* **WHAT THIS TASK INVOLVES**
In this exercise, retype exactly and only the lines from the top of the entries below through the line that holds "value enables the", omitting pictures.

───

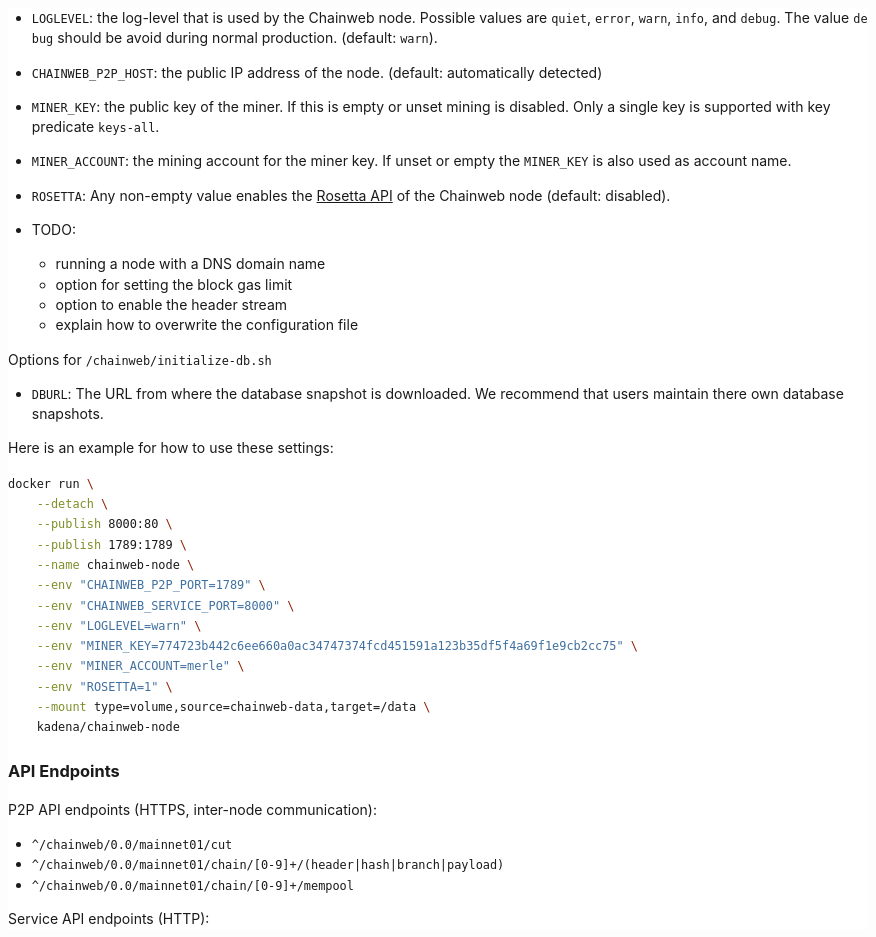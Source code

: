 *   `LOGLEVEL`: the log-level that is used by the Chainweb node.
    Possible  values are `quiet`, `error`, `warn`, `info`, and `debug`.
    The value `debug` should be avoid during normal production.
    (default: `warn`).

*   `CHAINWEB_P2P_HOST`: the public IP address of the node. (default: automatically
    detected)

*   `MINER_KEY`: the public key of the miner. If this is empty or unset
    mining is disabled. Only a single key is supported with key predicate
    `keys-all`.

*   `MINER_ACCOUNT`: the mining account for the miner key. If unset or empty
    the `MINER_KEY` is also used as account name.

*   `ROSETTA`: Any non-empty value enables the
    [Rosetta API](https://www.rosetta-api.org/) of the Chainweb node (default: disabled).

*   TODO:
    *    running a node with a DNS domain name
    *    option for setting the block gas limit
    *    option to enable the header stream
    *    explain how to overwrite the configuration file

Options for `/chainweb/initialize-db.sh`

*   `DBURL`: The URL from where the database snapshot is downloaded. We
    recommend that users maintain there own database snapshots.

Here is an example for how to use these settings:

```sh
docker run \
    --detach \
    --publish 8000:80 \
    --publish 1789:1789 \
    --name chainweb-node \
    --env "CHAINWEB_P2P_PORT=1789" \
    --env "CHAINWEB_SERVICE_PORT=8000" \
    --env "LOGLEVEL=warn" \
    --env "MINER_KEY=774723b442c6ee660a0ac34747374fcd451591a123b35df5f4a69f1e9cb2cc75" \
    --env "MINER_ACCOUNT=merle" \
    --env "ROSETTA=1" \
    --mount type=volume,source=chainweb-data,target=/data \
    kadena/chainweb-node
```

### API Endpoints

P2P API endpoints (HTTPS, inter-node communication):

* `^/chainweb/0.0/mainnet01/cut`
* `^/chainweb/0.0/mainnet01/chain/[0-9]+/(header|hash|branch|payload)`
* `^/chainweb/0.0/mainnet01/chain/[0-9]+/mempool`

Service API endpoints (HTTP):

───

* **ANSWER FOR THIS EXERCISE**
Source code

: *   `LOGLEVEL`: the log-level that is used by the Chainweb node.
    Possible  values are `quiet`, `error`, `warn`, `info`, and `debug`.
    The value `debug` should be avoid during normal production.
    (default: `warn`).

*   `CHAINWEB_P2P_HOST`: the public IP address of the node. (default: automatically
    detected)

*   `MINER_KEY`: the public key of the miner. If this is empty or unset
    mining is disabled. Only a single key is supported with key predicate
    `keys-all`.

*   `MINER_ACCOUNT`: the mining account for the miner key. If unset or empty
    the `MINER_KEY` is also used as account name.

*   `ROSETTA`: Any non-empty value enables the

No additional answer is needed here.